Whether they are exploring virtual reality, 3-D modeling programs
such
as AutoCAD, bar-code wands, or a new Internet browser, artists
working
in this medium are searching for such definitions. Peter Halley,
a
painter whose abstract, hard-edged images first attracted attention
in the
mid-1980s with the emergence of the "Simulationist"
group that included
Jeff Koons and Haim Steinbach, asks: "If you use computer
graphics,
does the work remain on the screen? What happens to the Modernist
tradition of tactility, scale - all of the elements that fall
under the rubric
of presence?"
Relying on metaphor to define their work, some digital artists
refer to
a kind of mapping. For example, the South Africa-born, New York-based
artist Laura Kurgan, who approached art through architecture,
describes
herself as "a cartographer of different virtual realities."
In shows at
noncommercial spaces such as The StoreFront for Art and Architecture,
she has set about charting the constantly fluctuating parameters
of
cyberspace. In You Are Here: Information Drift, she linked her
exhibition
room to the network of Global Positioning Satellites, a military
technology now available for commercial use. Display monitors
in the
installation showed how the satellites' transmission changed randomly
over time, as the signal seemed to emanate from anywhere over
a 100-meter area.
Despite an enthusiastic critical response about this exploration
into the
architecture of information, Kurgan's work has so far been ignored
by
galleries. "One dealer said, 'I love all this new technology
stuff,'"
Kurgan notes, "'but how can I sell it?'" Producing digital
art, though it may defy the old art-market rules, doesn't necessarily
consign artists to commercial failure. Ronald Jones, for instance,
takes objects out of his virtual reality sets and has them made
into sculptures to sell as high-priced traditional art works.

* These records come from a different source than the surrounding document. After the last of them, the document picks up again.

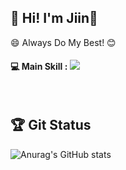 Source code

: <h2> 👋 Hi! I'm Jiin🐯 </h2>

😄 Always Do My Best! 😊
<br>

<h4> 💻 Main Skill : <a href="https://www.python.org/" rel="nofollow"><img src="https://camo.githubusercontent.com/b2430369f0f7a980641add7801269704b5b754caacac723891e5155e28ab2581/68747470733a2f2f696d672e736869656c64732e696f2f62616467652f507974686f6e2d3337373641423f7374796c653d666c61742d737175617265266c6f676f3d507974686f6e266c6f676f436f6c6f723d7768697465" data-canonical-src="https://img.shields.io/badge/Python-3776AB?style=flat-square&amp;logo=Python&amp;logoColor=white" style="max-width: 100%;"></a></h4>

<br>

<h2> 🏆 Git Status </h2>

![Anurag's GitHub stats](https://github-readme-stats.vercel.app/api?username=ziinyi&show_icons=true&theme=dracula)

Michael Joaquìn Grey, who manipulates genetic algorithms
and neural nets, has programmed a supercomputer to simulate the
evolution of "life forms" that are first plotted as
simple shapes, such as spheres or ovals. These shapes begin to
deform into blobs, and then become more complex as random numbers
are fired at them. The resulting appearances range from jellyfish
squiggles to primordial alphabets, which Grey can "photograph,"
or transform into 3-D sculptures using stereolithography, a process
involving lasers.
Grey's method mimics that of scientific research - but for artistic
ends. Like a botanist or zoologist, Grey breeds and obsessively
catalogs
the new forms he creates, examining thousands of variations before
finding a series that particularly appeals to him. "Science
offers only one
kind of narrative," says the 31-year-old Grey, who studied
genetics and
art at the University of California at Berkeley and at Yale University.
"I wanted to be a heretic to science and create my own cosmogony."
His diaphanous shapes, displayed at the juried, highly competitive
Whitney
Biennial Exhibition, reminded me of viruses, as though offering
a
metaphor for the alien beauty of these ancient human predators.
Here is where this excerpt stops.